Mais ça n’est pas tout. Arrivent dans ces stations les eaux de pluies (avec tout ce qu’elles contiennent), les eaux de ruissellement des toitures, des parkings, des rues, du nettoyage de ces rues (marchés, foires agricoles) et de toute la pollution générée par les véhicules (fuites des liquides, des particules de pneumatiques, d’embrayage et de freins).
Comme il n’y en pas encore assez, à ces boues urbaines s’ajoutent celles de stations d’épuration d’usines. Et là c’est beaucoup plus nébuleux et très inquiétant car on ignore et les produits contenus, et la dangerosité des boues livrées, du fait des autocontrôles autorisés par l’État aux entreprises françaises.
Quant aux déchets verts, ils viennent des déchetteries, qui en réceptionnent beaucoup depuis l’interdiction du brulage. Ils ne sont pas contrôlés à réception. Ce sont donc des déchets souillés de tout ce qui peut s’ajouter lors des tontes et des coupes qui sont livrés dans les usines de compost (plastique, caoutchouc, métaux ferreux et non ferreux, goudron du bord des routes, béton, poussières diverses etc.).
Mais d’autres déchets sont autorisés dans l’élaboration du produit. Provenant d’usines pharmaceutiques, d’usines de cuir et de la fourrure, d’usines de chimie, de cimenteries, d’abattoirs, de papeteries, les déchets municipaux de marchés et de nettoyage des rues etc.
La liste est longue, elle fait 8 pages et fait froid dans le dos.
L’eau de nettoyage des rues finit dans les stations d’épuration et les déchets ramassés dans ces mêmes rues finissent dans les bacs de déchets verts.
Il est difficile de croire que les 150 000 substances chimiques de synthèse existantes vont toutes être supprimées par le compostage. Surtout si comme dans l’usine SEDE Environnement de Tarascon le compost est élaboré naturellement sans apport de chaleur, avec une hygiénisation rarement atteinte.
Ce qui en fait un produit fini extrêmement douteux.
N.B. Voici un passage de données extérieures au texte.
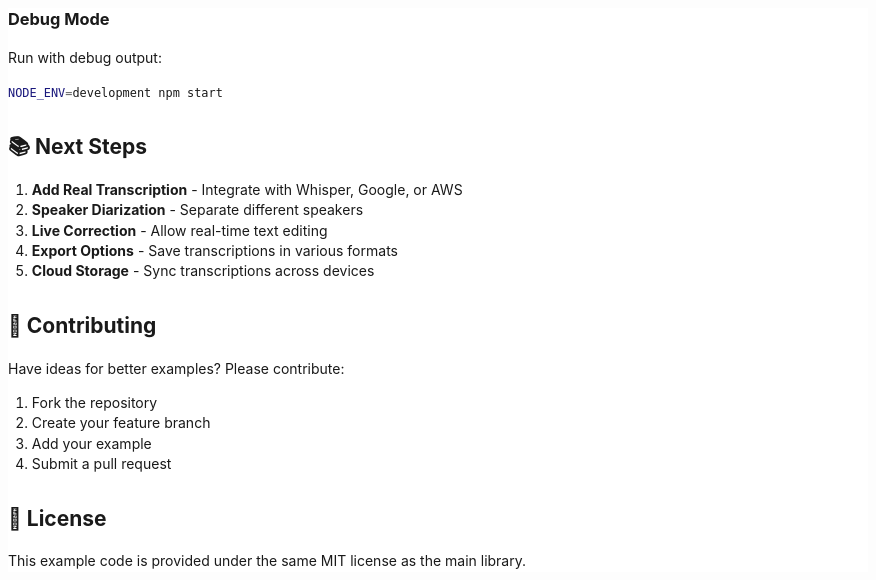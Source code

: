 ### Debug Mode

Run with debug output:
```bash
NODE_ENV=development npm start
```

## 📚 Next Steps

1. **Add Real Transcription** - Integrate with Whisper, Google, or AWS
2. **Speaker Diarization** - Separate different speakers
3. **Live Correction** - Allow real-time text editing
4. **Export Options** - Save transcriptions in various formats
5. **Cloud Storage** - Sync transcriptions across devices

## 🤝 Contributing

Have ideas for better examples? Please contribute:

1. Fork the repository
2. Create your feature branch
3. Add your example
4. Submit a pull request

## 📄 License

This example code is provided under the same MIT license as the main library.
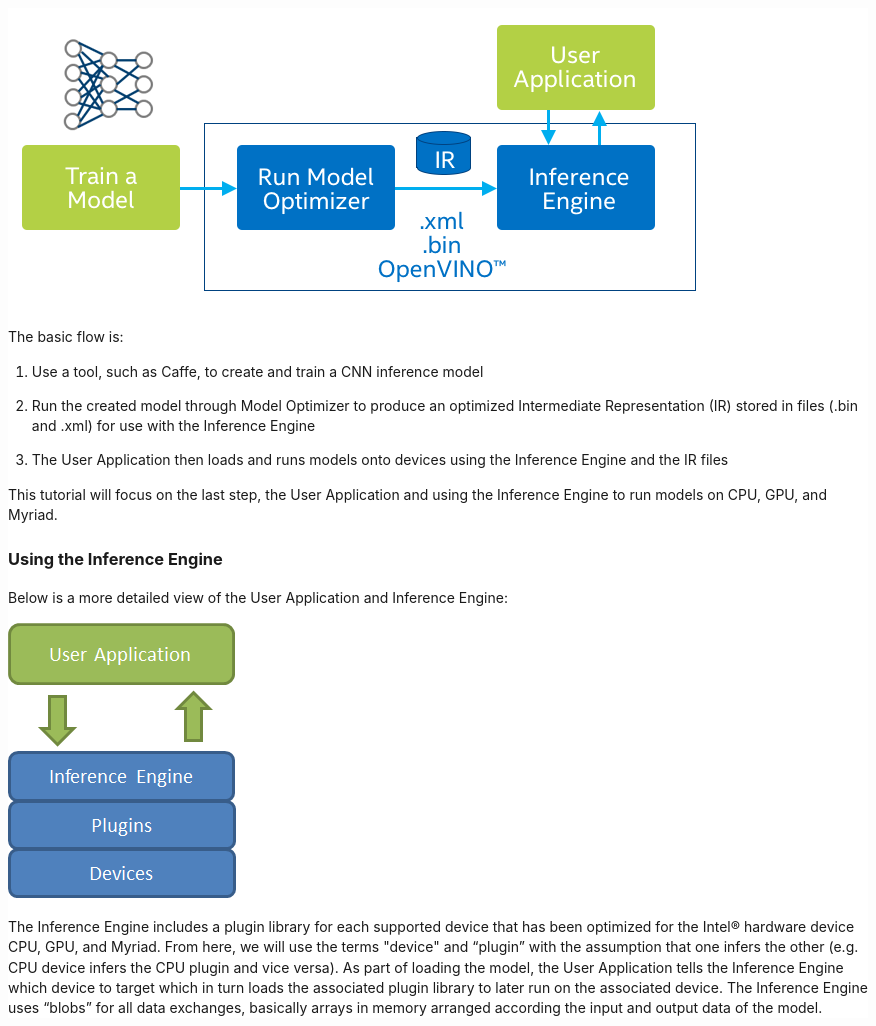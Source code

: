 ![image alt text](./doc_support/step0_image_0.png)

The basic flow is:

1. Use a tool, such as Caffe, to create and train a CNN inference model

2. Run the created model through Model Optimizer to produce an optimized Intermediate Representation (IR) stored in files (.bin and .xml) for use with the Inference Engine

3. The User Application then loads and runs models onto devices using the Inference Engine and the IR files  

This tutorial will focus on the last step, the User Application and using the Inference Engine to run models on CPU, GPU, and Myriad.  

### Using the Inference Engine

Below is a more detailed view of the User Application and Inference Engine:

![image alt text](./doc_support/step0_image_1.png)

The Inference Engine includes a plugin library for each supported device that has been optimized for the Intel® hardware device CPU, GPU, and Myriad.  From here, we will use the terms "device" and “plugin” with the assumption that one infers the other (e.g. CPU device infers the CPU plugin and vice versa).  As part of loading the model, the User Application tells the Inference Engine which device to target which in turn loads the associated plugin library to later run on the associated device. The Inference Engine uses “blobs” for all data exchanges, basically arrays in memory arranged according the input and output data of the model.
Les odeurs pestilentielles qui se dégagent des ces composts agricoles sont la signature d’un produit mal élaboré. Le compost bien fait ne sentant rien, à part la terre. Un sac de compost commercialisé sent bon, un tas stocké sur un terrain agricole pue. L’élaboration devrait être la même mais par profit il n’en est rien.
La transformation des boues en compost est un job, pas un acte philanthropique. Ça n’est pas pour rien que la filière est très souvent la propriété de grands groupes, souvent acteurs dans le traitement de l’eau. Une concurrence féroce existe entre eux. Une OPA inamicale l’a montré il y quelques mois. Cette concurrence est salutaire pour les municipalités qui veulent se débarrasser de leurs boues, mais elle est néfaste pour l’environnement, car pour garder une marge confortable, c’est un produit au rabais qui la plupart du temps élaboré.
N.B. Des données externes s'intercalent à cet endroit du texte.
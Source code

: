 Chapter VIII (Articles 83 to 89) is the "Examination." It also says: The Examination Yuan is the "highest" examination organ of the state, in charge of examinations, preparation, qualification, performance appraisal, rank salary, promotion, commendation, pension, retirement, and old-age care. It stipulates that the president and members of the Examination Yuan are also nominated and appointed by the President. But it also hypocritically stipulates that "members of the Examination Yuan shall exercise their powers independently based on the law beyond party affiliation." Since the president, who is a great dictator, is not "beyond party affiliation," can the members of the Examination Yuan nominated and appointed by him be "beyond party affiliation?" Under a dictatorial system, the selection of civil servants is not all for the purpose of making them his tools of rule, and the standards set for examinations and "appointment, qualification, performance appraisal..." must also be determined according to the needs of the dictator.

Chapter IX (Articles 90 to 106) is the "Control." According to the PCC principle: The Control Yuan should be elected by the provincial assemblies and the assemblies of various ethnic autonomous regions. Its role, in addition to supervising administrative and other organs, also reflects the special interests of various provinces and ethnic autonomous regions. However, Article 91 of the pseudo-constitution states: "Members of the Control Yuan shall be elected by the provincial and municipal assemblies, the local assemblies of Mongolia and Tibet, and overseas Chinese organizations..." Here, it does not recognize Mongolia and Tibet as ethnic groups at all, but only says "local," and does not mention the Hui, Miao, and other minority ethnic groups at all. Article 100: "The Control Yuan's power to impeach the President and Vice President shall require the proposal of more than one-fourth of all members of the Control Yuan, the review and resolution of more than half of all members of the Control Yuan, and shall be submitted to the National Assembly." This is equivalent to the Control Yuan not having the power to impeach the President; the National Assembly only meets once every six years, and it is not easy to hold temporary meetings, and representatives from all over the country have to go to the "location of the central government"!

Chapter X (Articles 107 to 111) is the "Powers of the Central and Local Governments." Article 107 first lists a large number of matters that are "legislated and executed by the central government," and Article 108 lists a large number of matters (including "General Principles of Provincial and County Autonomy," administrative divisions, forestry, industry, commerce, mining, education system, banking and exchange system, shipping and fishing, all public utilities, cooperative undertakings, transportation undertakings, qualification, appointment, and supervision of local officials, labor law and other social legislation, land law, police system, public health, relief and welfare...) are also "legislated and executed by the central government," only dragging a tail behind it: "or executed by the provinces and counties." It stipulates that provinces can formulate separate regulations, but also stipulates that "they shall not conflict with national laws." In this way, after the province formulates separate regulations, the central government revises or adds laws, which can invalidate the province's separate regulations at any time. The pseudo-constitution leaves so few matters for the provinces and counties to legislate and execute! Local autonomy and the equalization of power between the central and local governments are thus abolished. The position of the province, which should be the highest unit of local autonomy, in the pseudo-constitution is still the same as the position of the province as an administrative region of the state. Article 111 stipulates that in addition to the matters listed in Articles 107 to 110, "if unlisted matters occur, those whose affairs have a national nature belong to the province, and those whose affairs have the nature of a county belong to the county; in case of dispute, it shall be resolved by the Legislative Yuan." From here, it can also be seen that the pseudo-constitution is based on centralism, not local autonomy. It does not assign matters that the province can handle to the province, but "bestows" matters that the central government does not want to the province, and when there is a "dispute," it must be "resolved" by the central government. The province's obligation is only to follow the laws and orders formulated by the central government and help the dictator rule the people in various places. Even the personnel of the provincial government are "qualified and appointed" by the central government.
Il faut savoir que ce compost a été pendant des années un déchet et non un produit, du fait de sa dangerosité supposée. A ce titre il ne pouvait pas être commercialisé. Mais pour augmenter encore leurs profits, les acteurs de la filière ont tout fait pour ce déchet devienne un produit. Ils sont parvenus à le faire normer (NFU 44-095 et NFU 44-051).
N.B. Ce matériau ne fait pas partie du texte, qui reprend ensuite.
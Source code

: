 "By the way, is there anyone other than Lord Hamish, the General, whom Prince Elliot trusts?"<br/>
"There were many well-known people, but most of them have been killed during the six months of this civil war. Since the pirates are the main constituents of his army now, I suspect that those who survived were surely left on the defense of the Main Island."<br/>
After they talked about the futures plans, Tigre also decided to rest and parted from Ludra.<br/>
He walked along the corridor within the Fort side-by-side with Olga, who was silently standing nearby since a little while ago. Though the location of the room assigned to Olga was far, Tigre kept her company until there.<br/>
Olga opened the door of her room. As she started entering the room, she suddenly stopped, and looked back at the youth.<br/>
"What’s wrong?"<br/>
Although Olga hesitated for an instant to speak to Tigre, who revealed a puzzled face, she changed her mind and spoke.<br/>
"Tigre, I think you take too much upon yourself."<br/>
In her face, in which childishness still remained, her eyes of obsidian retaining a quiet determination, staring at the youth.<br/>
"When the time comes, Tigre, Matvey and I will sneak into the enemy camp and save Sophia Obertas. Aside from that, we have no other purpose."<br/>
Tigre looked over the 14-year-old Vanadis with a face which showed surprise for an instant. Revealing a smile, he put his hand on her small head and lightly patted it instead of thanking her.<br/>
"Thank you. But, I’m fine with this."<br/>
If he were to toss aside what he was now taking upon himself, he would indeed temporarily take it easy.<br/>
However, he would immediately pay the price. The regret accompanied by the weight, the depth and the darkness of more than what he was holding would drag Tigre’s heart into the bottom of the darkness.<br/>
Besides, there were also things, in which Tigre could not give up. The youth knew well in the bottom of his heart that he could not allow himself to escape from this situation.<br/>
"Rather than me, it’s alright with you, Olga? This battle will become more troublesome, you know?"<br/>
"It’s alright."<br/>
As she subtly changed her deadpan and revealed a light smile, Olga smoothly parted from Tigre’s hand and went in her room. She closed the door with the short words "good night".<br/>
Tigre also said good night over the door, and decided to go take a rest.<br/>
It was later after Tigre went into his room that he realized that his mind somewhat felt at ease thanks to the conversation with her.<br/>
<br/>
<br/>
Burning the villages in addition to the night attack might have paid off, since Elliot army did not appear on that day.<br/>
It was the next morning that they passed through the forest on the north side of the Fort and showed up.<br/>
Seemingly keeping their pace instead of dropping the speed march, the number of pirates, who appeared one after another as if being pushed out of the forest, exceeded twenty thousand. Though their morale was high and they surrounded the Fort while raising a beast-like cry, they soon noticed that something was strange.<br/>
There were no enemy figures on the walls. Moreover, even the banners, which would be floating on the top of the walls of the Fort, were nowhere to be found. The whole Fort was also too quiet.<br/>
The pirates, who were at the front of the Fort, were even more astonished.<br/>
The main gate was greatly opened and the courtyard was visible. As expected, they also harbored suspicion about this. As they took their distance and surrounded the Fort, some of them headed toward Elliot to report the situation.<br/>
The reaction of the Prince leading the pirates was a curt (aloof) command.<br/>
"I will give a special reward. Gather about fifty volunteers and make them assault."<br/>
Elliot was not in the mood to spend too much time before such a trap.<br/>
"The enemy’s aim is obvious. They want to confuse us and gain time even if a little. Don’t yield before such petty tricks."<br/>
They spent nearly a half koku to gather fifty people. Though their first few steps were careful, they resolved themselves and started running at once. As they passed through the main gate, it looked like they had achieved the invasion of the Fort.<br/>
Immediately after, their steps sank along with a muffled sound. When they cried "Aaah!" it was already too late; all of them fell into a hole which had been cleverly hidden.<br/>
Quelle différence ? Dans ce cas le fabricant n’est plus responsable de l’utilisation de ce compost. Ni de sa fréquence d’utilisation, ni des quantités utilisées, ni du stockage. Ça devient l’affaire de l’utilisateur. Des normes très commodes pour le fabricant.
Et c’est grâce à une des deux normes qu’on trouve en jardinerie des sacs de compost élaborés avec toutes les bonnes choses citées plus haut. Avec des jardiniers amateurs pensant cultiver des légumes de qualité alors qu’ils amendent leurs terres avec des déchets potentiellement dangereux.
SEDE Environnement Tarascon , alias Provence Compost a demandé d’agrandir son usine pour produire du compost non normé. Malgré une enquête publique qui a mobilisé des dizaines d’opposants dont 3 municipalités, l’enquêteur à donné comme souvent une un avis favorable.
Avis suivi par le préfet, comme bien souvent.